■ TASK DIRECTIONS ■
Copy out each line of the entries where the word "analyze" is present.

■ MATERIAL FOR THIS TASK ■
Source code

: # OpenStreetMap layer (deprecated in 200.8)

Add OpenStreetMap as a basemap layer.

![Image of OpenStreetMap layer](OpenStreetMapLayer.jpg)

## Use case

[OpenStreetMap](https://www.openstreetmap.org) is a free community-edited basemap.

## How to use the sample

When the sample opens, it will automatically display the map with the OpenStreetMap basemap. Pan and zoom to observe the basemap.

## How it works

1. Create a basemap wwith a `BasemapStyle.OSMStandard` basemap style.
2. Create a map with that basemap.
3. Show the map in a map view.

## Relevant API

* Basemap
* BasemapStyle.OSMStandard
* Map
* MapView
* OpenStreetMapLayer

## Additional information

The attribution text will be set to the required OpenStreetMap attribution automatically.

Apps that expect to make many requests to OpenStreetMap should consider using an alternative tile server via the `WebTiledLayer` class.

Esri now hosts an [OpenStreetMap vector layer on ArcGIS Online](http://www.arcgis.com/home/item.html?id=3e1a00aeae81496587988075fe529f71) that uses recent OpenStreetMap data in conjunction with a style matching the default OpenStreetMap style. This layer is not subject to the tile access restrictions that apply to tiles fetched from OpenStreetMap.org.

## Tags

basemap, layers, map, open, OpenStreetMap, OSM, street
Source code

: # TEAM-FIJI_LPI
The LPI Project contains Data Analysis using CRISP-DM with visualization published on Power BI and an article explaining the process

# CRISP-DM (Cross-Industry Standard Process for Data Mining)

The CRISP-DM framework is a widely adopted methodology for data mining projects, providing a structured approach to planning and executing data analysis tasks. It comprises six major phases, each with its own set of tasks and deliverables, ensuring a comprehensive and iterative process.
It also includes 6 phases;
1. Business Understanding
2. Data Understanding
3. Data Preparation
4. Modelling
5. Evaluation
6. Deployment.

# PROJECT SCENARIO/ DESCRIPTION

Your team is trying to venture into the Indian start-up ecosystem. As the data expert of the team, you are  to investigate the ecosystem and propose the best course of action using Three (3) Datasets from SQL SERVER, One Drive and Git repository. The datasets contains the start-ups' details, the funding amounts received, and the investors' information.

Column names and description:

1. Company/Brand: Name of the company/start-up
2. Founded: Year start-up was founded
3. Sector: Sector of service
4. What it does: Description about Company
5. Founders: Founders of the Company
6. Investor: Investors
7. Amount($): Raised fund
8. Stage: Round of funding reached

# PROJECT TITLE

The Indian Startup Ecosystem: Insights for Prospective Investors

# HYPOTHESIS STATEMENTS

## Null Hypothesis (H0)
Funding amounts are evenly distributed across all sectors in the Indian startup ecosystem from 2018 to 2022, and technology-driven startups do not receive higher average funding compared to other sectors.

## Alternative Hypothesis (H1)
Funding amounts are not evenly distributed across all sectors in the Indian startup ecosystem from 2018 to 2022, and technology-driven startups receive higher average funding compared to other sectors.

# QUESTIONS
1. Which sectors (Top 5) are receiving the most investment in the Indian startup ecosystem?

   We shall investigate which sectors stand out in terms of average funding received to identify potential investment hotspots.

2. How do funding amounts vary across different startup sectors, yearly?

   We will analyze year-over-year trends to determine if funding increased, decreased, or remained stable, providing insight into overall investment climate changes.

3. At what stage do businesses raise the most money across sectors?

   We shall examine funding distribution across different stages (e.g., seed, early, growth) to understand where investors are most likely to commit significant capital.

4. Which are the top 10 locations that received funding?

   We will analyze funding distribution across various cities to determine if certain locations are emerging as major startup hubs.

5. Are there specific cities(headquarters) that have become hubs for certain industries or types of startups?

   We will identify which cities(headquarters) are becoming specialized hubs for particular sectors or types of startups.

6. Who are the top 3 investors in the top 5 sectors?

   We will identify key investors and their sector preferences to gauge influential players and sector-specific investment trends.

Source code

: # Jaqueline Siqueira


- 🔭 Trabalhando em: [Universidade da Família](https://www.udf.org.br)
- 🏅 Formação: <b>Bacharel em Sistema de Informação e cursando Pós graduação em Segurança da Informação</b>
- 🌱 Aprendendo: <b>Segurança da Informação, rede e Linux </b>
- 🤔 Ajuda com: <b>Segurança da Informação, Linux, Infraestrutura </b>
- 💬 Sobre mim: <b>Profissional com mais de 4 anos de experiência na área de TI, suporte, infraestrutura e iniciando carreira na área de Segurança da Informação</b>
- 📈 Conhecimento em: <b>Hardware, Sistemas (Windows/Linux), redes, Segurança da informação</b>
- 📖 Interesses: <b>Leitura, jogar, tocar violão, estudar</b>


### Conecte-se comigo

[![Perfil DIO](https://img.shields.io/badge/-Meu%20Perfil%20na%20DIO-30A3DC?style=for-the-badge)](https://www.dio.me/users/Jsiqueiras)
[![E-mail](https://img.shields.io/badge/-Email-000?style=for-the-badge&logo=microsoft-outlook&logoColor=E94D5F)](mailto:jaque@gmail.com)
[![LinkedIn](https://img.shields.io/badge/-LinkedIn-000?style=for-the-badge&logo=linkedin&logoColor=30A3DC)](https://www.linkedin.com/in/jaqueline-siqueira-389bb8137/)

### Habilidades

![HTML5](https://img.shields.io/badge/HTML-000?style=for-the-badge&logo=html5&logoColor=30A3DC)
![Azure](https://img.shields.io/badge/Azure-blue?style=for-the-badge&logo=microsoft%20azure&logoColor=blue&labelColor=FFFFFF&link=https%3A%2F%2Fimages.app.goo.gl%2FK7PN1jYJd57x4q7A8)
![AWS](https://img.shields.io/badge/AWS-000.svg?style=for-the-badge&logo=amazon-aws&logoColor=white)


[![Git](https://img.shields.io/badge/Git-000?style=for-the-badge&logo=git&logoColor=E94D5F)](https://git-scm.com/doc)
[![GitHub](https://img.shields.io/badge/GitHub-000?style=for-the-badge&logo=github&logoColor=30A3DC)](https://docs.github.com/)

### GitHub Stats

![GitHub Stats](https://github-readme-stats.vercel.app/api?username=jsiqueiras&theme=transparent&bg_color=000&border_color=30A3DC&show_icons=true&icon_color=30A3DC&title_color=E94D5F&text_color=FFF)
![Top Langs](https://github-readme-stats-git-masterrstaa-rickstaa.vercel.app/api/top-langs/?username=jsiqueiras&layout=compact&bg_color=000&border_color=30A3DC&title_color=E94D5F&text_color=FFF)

■ TASK SOLUTION ■
   We will analyze year-over-year trends to determine if funding increased, decreased, or remained stable, providing insight into overall investment climate changes.
   We will analyze funding distribution across various cities to determine if certain locations are emerging as major startup hubs.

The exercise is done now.